◆ **Exercise details**: What are the lines from the top of the entries through the one with "Der vorherige Init"? Write them out exactly, with no pictures.

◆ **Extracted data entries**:
Start of Block
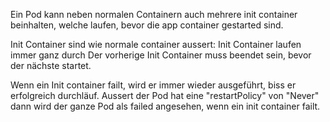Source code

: Ein Pod kann neben normalen Containern auch mehrere init container beinhalten, welche laufen, bevor die app container gestarted sind.

Init Container sind wie normale container aussert:
Init Container laufen immer ganz durch
Der vorherige Init Container muss beendet sein, bevor der nächste startet.

Wenn ein Init container failt, wird er immer wieder ausgeführt, biss er erfolgreich durchläuf.
Aussert der Pod hat eine "restartPolicy" von "Never" dann wird der ganze Pod als failed angesehen, wenn ein init container failt.

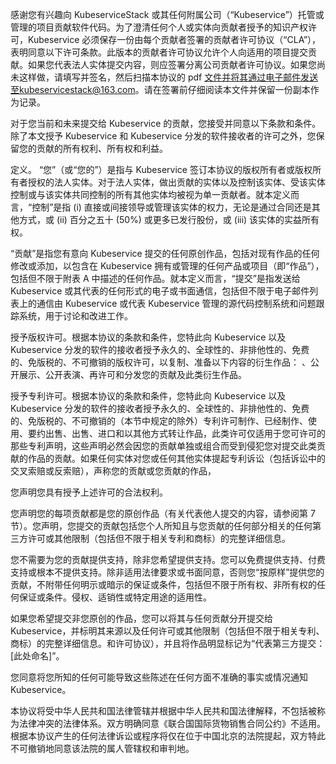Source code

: 感谢您有兴趣向 KubeserviceStack 或其任何附属公司（“Kubeservice”）托管或管理的项目贡献软件代码。为了澄清任何个人或实体向贡献者授予的知识产权许可，Kubeservice 必须保存一份由每个贡献者签署的贡献者许可协议（“CLA”），表明同意以下许可条款。此版本的贡献者许可协议允许个人向适用的项目提交贡献。如果您代表法人实体提交内容，则应签署分离公司贡献者许可协议。如果您尚未这样做，请填写并签名，然后扫描本协议的 pdf 文件并将其通过电子邮件发送至kubeservicestack@163.com。请在签署前仔细阅读本文件并保留一份副本作为记录。

对于您当前和未来提交给 Kubeservice 的贡献，您接受并同意以下条款和条件。除了本文授予 Kubeservice 和 Kubeservice 分发的软件接收者的许可之外，您保留您的贡献的所有权利、所有权和利益。

定义。
“您”（或“您的”）是指与 Kubeservice 签订本协议的版权所有者或版权所有者授权的法人实体。对于法人实体，做出贡献的实体以及控制该实体、受该实体控制或与该实体共同控制的所有其他实体均被视为单一贡献者。就本定义而言，“控制”是指 (i) 直接或间接领导或管理该实体的权力，无论是通过合同还是其他方式，或 (ii) 百分之五十 (50%) 或更多已发行股份，或 (iii) 该实体的实益所有权。

“贡献”是指您有意向 Kubeservice 提交的任何原创作品，包括对现有作品的任何修改或添加，以包含在 Kubeservice 拥有或管理的任何产品或项目（即“作品”），包括但不限于附表 A 中描述的任何作品。就本定义而言，“提交”是指发送给 Kubeservice 或其代表的任何形式的电子或书面通信，包括但不限于电子邮件列表上的通信由 Kubeservice 或代表 Kubeservice 管理的源代码控制系统和问题跟踪系统，用于讨论和改进工作。

授予版权许可。根据本协议的条款和条件，您特此向 Kubeservice 以及 Kubeservice 分发的软件的接收者授予永久的、全球性的、非排他性的、免费的、免版税的、不可撤销的版权许可，以复制、准备以下内容的衍生作品： 、公开展示、公开表演、再许可和分发您的贡献及此类衍生作品。

授予专利许可。根据本协议的条款和条件，您特此向 Kubeservice 以及 Kubeservice 分发的软件的接收者授予永久的、全球性的、非排他性的、免费的、免版税的、不可撤销的（本节中规定的除外）专利许可制作、已经制作、使用、要约出售、出售、进口和以其他方式转让作品，此类许可仅适用于您可许可的那些专利声明，这些声明必然会因您的贡献单独或组合而受到侵犯您对提交此类贡献的作品的贡献。如果任何实体对您或任何其他实体提起专利诉讼（包括诉讼中的交叉索赔或反索赔），声称您的贡献或您贡献的作品，

您声明您具有授予上述许可的合法权利。

您声明您的每项贡献都是您的原创作品（有关代表他人提交的内容，请参阅第 7 节）。您声明，您提交的贡献包括您个人所知且与您贡献的任何部分相关的任何第三方许可或其他限制（包括但不限于相关专利和商标）的完整详细信息。

您不需要为您的贡献提供支持，除非您希望提供支持。您可以免费提供支持、付费支持或根本不提供支持。除非适用法律要求或书面同意，否则您“按原样”提供您的贡献，不附带任何明示或暗示的保证或条件，包括但不限于所有权、非所有权的任何保证或条件。侵权、适销性或特定用途的适用性。

如果您希望提交非您原创的作品，您可以将其与任何贡献分开提交给 Kubeservice，并标明其来源以及任何许可或其他限制（包括但不限于相关专利、商标）的完整详细信息。和许可协议），并且将作品明显标记为“代表第三方提交：[此处命名]”。

您同意将您所知的任何可能导致这些陈述在任何方面不准确的事实或情况通知 Kubeservice。

本协议将受中华人民共和国法律管辖并根据中华人民共和国法律解释，不包括被称为法律冲突的法律体系。双方明确同意《联合国国际货物销售合同公约》不适用。根据本协议产生的任何法律诉讼或程序将仅在位于中国北京的法院提起，双方特此不可撤销地同意该法院的属人管辖权和审判地。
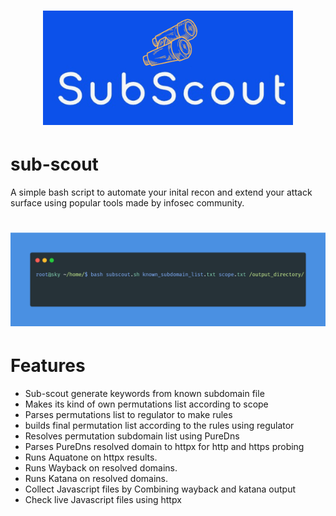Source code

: <h1 align="center">
  <img src="https://github.com/0xAkashsky/sub-scout/raw/main/sub-scout-logo1.png" alt="httpx" width="400px"></a>
  <br>
</h1>

# sub-scout

A simple bash script to automate your inital recon and extend your attack surface using popular tools made by infosec community.

<h1 align="center">
  <img src="https://raw.githubusercontent.com/0xAkashsky/sub-scout/main/carbon.png?token=GHSAT0AAAAAAB43VXHFR3OHH6X7GZQDRBFGY5UIVXQ" alt="httpx" width="700px"></a>
  <br>
</h1>

# Features

 - Sub-scout generate keywords from known subdomain file 
 - Makes its kind of own permutations list according to scope
 - Parses permutations list to regulator to make rules
 - builds final permutation list according to the rules using regulator
 - Resolves permutation subdomain list using PureDns
 - Parses PureDns resolved domain to httpx for http and https probing
 - Runs Aquatone on httpx results.
 - Runs Wayback on resolved domains.
 - Runs Katana on resolved domains.
 - Collect Javascript files by Combining wayback and katana output
 - Check live Javascript files using httpx
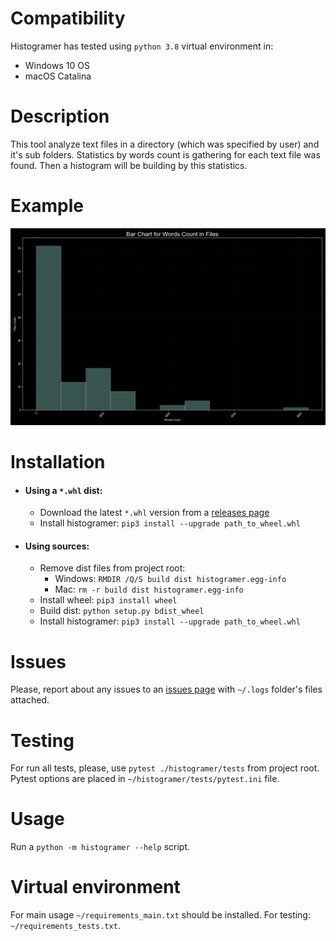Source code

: # Compatibility #
Histogramer has tested using `python 3.8` virtual environment in:
   * Windows 10 OS
   * macOS Catalina

# Description #
This tool analyze text files in a directory (which was specified by user) 
and it's sub folders. Statistics by words count is gathering 
for each text file was found. Then a histogram will be building 
by this statistics.
  
 # Example #
![](examples/histogram.png)

# Installation #
* #### Using a `*.whl` dist: ####
   * Download the latest `*.whl` version from a
   [releases page](https://github.com/jim-molecule/histogramer/releases)
   * Install histogramer: `pip3 install --upgrade path_to_wheel.whl`

* #### Using sources: ####
   * Remove dist files from project root:
      * Windows: `RMDIR /Q/S build dist histogramer.egg-info`
      * Mac: `rm -r build dist histogramer.egg-info`
   * Install wheel: `pip3 install wheel`
   * Build dist: `python setup.py bdist_wheel`
   * Install histogramer: `pip3 install --upgrade path_to_wheel.whl`

# Issues #
Please, report about any issues to an 
[issues page](https://github.com/jim-molecule/histogramer/issues/new/choose)
with `~/.logs` folder's files attached.

# Testing #
For run all tests, please, use `pytest ./histogramer/tests` from project root.
Pytest options are placed in `~/histogramer/tests/pytest.ini` file.

# Usage #
Run a `python -m histogramer --help` script.
 
# Virtual environment #
For main usage `~/requirements_main.txt` should be installed.
For testing: `~/requirements_tests.txt`.
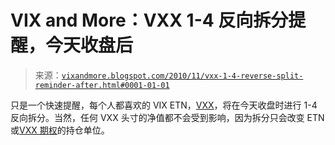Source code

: <!--yml

category: 未分类

date: 2024-05-18 16:59:11

-->

# VIX and More：VXX 1-4 反向拆分提醒，今天收盘后

> 来源：[`vixandmore.blogspot.com/2010/11/vxx-1-4-reverse-split-reminder-after.html#0001-01-01`](http://vixandmore.blogspot.com/2010/11/vxx-1-4-reverse-split-reminder-after.html#0001-01-01)

只是一个快速提醒，每个人都喜欢的 VIX ETN，[VXX](http://vixandmore.blogspot.com/search/label/VXX)，将在今天收盘时进行 1-4 反向拆分。当然，任何 VXX 头寸的净值都不会受到影响，因为拆分只会改变 ETN 或[VXX 期权](http://vixandmore.blogspot.com/search/label/VXX%20options)的持仓单位。
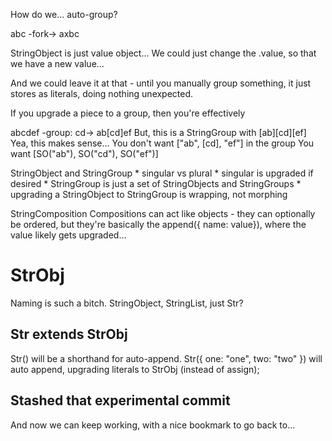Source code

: How do we... auto-group?

abc -fork-> axbc

StringObject is just value object... 
We could just change the .value, so that we have a new value...

And we could leave it at that - until you manually group something, it just stores as literals, doing nothing unexpected.

If you upgrade a piece to a group, then you're effectively

abcdef -group: cd-> ab[cd]ef
But, this is a StringGroup with [ab][cd][ef]
Yea, this makes sense...
You don't want ["ab", [cd], "ef"] in the group
You want [SO("ab"), SO("cd"), SO("ef")]

StringObject and StringGroup
	* singular vs plural
	* singular is upgraded if desired
	* StringGroup is just a set of StringObjects and StringGroups
	* upgrading a StringObject to StringGroup is wrapping, not morphing

StringComposition
	Compositions can act like objects - they can optionally be ordered, but they're basically the append({ name: value}), where the value likely gets upgraded...

# StrObj

Naming is such a bitch.  StringObject, StringList, just Str?

## Str extends StrObj

Str() will be a shorthand for auto-append.
Str({ one: "one", two: "two" }) will auto append, upgrading literals to StrObj (instead of assign);

## Stashed that experimental commit

And now we can keep working, with a nice bookmark to go back to...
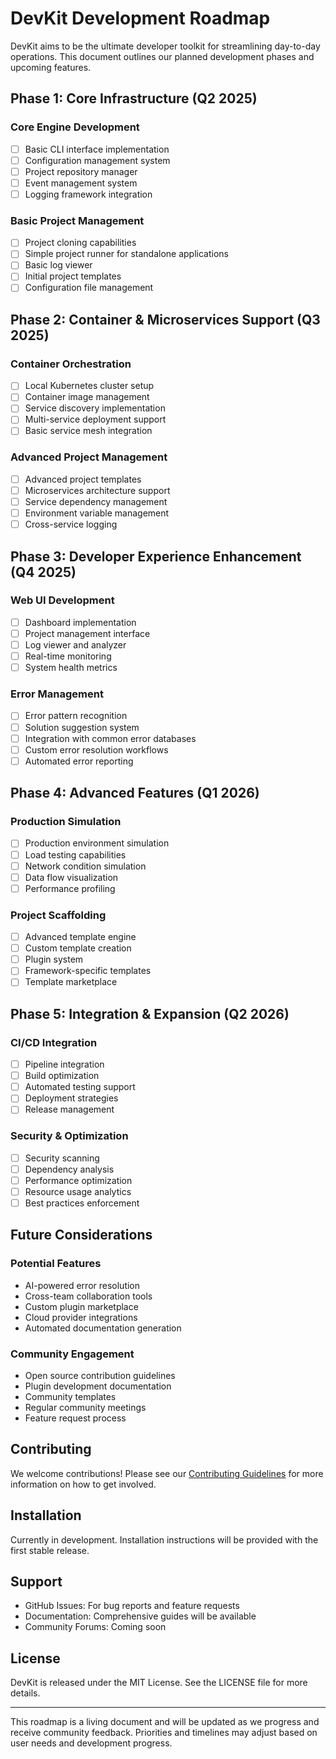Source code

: # DevKit Development Roadmap

DevKit aims to be the ultimate developer toolkit for streamlining day-to-day operations. This document outlines our planned development phases and upcoming features.

## Phase 1: Core Infrastructure (Q2 2025)

### Core Engine Development
- [ ] Basic CLI interface implementation
- [ ] Configuration management system
- [ ] Project repository manager
- [ ] Event management system
- [ ] Logging framework integration

### Basic Project Management
- [ ] Project cloning capabilities
- [ ] Simple project runner for standalone applications
- [ ] Basic log viewer
- [ ] Initial project templates
- [ ] Configuration file management

## Phase 2: Container & Microservices Support (Q3 2025)

### Container Orchestration
- [ ] Local Kubernetes cluster setup
- [ ] Container image management
- [ ] Service discovery implementation
- [ ] Multi-service deployment support
- [ ] Basic service mesh integration

### Advanced Project Management
- [ ] Advanced project templates
- [ ] Microservices architecture support
- [ ] Service dependency management
- [ ] Environment variable management
- [ ] Cross-service logging

## Phase 3: Developer Experience Enhancement (Q4 2025)

### Web UI Development
- [ ] Dashboard implementation
- [ ] Project management interface
- [ ] Log viewer and analyzer
- [ ] Real-time monitoring
- [ ] System health metrics

### Error Management
- [ ] Error pattern recognition
- [ ] Solution suggestion system
- [ ] Integration with common error databases
- [ ] Custom error resolution workflows
- [ ] Automated error reporting

## Phase 4: Advanced Features (Q1 2026)

### Production Simulation
- [ ] Production environment simulation
- [ ] Load testing capabilities
- [ ] Network condition simulation
- [ ] Data flow visualization
- [ ] Performance profiling

### Project Scaffolding
- [ ] Advanced template engine
- [ ] Custom template creation
- [ ] Plugin system
- [ ] Framework-specific templates
- [ ] Template marketplace

## Phase 5: Integration & Expansion (Q2 2026)

### CI/CD Integration
- [ ] Pipeline integration
- [ ] Build optimization
- [ ] Automated testing support
- [ ] Deployment strategies
- [ ] Release management

### Security & Optimization
- [ ] Security scanning
- [ ] Dependency analysis
- [ ] Performance optimization
- [ ] Resource usage analytics
- [ ] Best practices enforcement

## Future Considerations

### Potential Features
- AI-powered error resolution
- Cross-team collaboration tools
- Custom plugin marketplace
- Cloud provider integrations
- Automated documentation generation

### Community Engagement
- Open source contribution guidelines
- Plugin development documentation
- Community templates
- Regular community meetings
- Feature request process

## Contributing

We welcome contributions! Please see our [Contributing Guidelines](CONTRIBUTING.md) for more information on how to get involved.

## Installation

Currently in development. Installation instructions will be provided with the first stable release.

## Support

- GitHub Issues: For bug reports and feature requests
- Documentation: Comprehensive guides will be available
- Community Forums: Coming soon

## License

DevKit is released under the MIT License. See the LICENSE file for more details.

---

This roadmap is a living document and will be updated as we progress and receive community feedback. Priorities and timelines may adjust based on user needs and development progress.
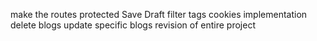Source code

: <!-- create a blog page -->
<!-- create a toaster -->
make the routes protected 
Save Draft
filter tags 
cookies implementation
delete blogs
update specific blogs 
revision of entire project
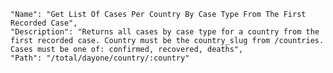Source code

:     "Name": "Get List Of Cases Per Country By Case Type From The First Recorded Case",
    "Description": "Returns all cases by case type for a country from the first recorded case. Country must be the country_slug from /countries. Cases must be one of: confirmed, recovered, deaths",
    "Path": "/total/dayone/country/:country"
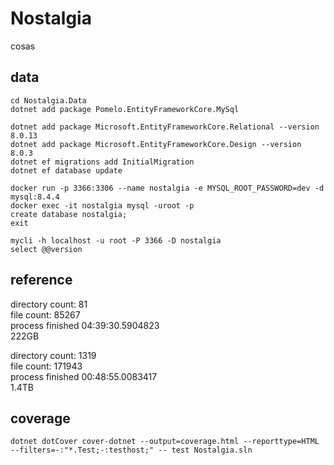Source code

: # Nostalgia 

cosas

## data

    cd Nostalgia.Data
    dotnet add package Pomelo.EntityFrameworkCore.MySql

    dotnet add package Microsoft.EntityFrameworkCore.Relational --version 8.0.13
    dotnet add package Microsoft.EntityFrameworkCore.Design --version 8.0.3
    dotnet ef migrations add InitialMigration
    dotnet ef database update

    docker run -p 3366:3306 --name nostalgia -e MYSQL_ROOT_PASSWORD=dev -d mysql:8.4.4
    docker exec -it nostalgia mysql -uroot -p
    create database nostalgia;
    exit

    mycli -h localhost -u root -P 3366 -D nostalgia
    select @@version

## reference

directory count: 81  
file count: 85267  
process finished 04:39:30.5904823      
222GB  

directory count: 1319  
file count: 171943  
process finished 00:48:55.0083417  
1.4TB  

## coverage

    dotnet dotCover cover-dotnet --output=coverage.html --reporttype=HTML --filters=-:"*.Test;-:testhost;" -- test Nostalgia.sln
End of Block
◆ **Response**:
Source code

: Ein Pod kann neben normalen Containern auch mehrere init container beinhalten, welche laufen, bevor die app container gestarted sind.

Init Container sind wie normale container aussert:
Init Container laufen immer ganz durch
Der vorherige Init Container muss beendet sein, bevor der nächste startet.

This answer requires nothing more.